◆ Exercise goal
The required answer is every line of the data containing the word "than".

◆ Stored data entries
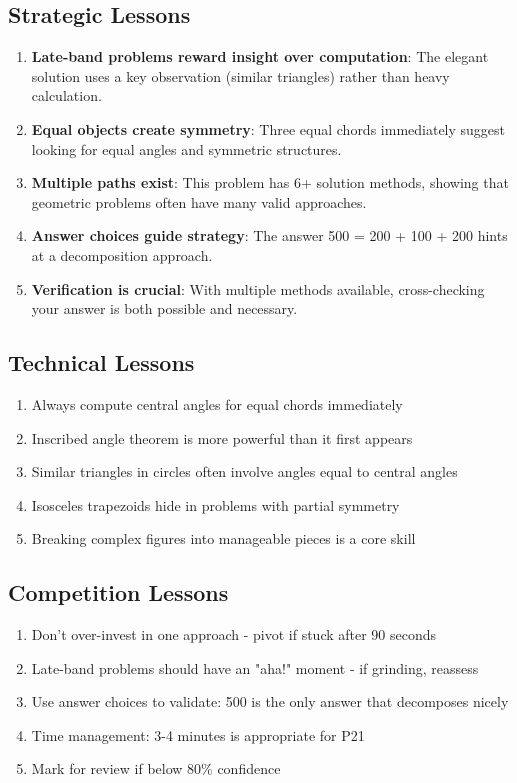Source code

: \documentclass[12pt]{article}
\begin{document}
\subsection*{Strategic Lessons}
\begin{enumerate}[leftmargin=*]
    \item \textbf{Late-band problems reward insight over computation}: The elegant solution uses a key observation (similar triangles) rather than heavy calculation.
    
    \item \textbf{Equal objects create symmetry}: Three equal chords immediately suggest looking for equal angles and symmetric structures.
    
    \item \textbf{Multiple paths exist}: This problem has 6+ solution methods, showing that geometric problems often have many valid approaches.
    
    \item \textbf{Answer choices guide strategy}: The answer 500 = 200 + 100 + 200 hints at a decomposition approach.
    
    \item \textbf{Verification is crucial}: With multiple methods available, cross-checking your answer is both possible and necessary.
\end{enumerate}

\subsection*{Technical Lessons}
\begin{enumerate}[leftmargin=*]
    \item Always compute central angles for equal chords immediately
    \item Inscribed angle theorem is more powerful than it first appears
    \item Similar triangles in circles often involve angles equal to central angles
    \item Isosceles trapezoids hide in problems with partial symmetry
    \item Breaking complex figures into manageable pieces is a core skill
\end{enumerate}

\subsection*{Competition Lessons}
\begin{enumerate}[leftmargin=*]
    \item Don't over-invest in one approach - pivot if stuck after 90 seconds
    \item Late-band problems should have an "aha!" moment - if grinding, reassess
    \item Use answer choices to validate: 500 is the only answer that decomposes nicely
    \item Time management: 3-4 minutes is appropriate for P21
    \item Mark for review if below 80\% confidence
\end{enumerate}
\end{document}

◆ Written solution
    \item \textbf{Late-band problems reward insight over computation}: The elegant solution uses a key observation (similar triangles) rather than heavy calculation.
    \item Inscribed angle theorem is more powerful than it first appears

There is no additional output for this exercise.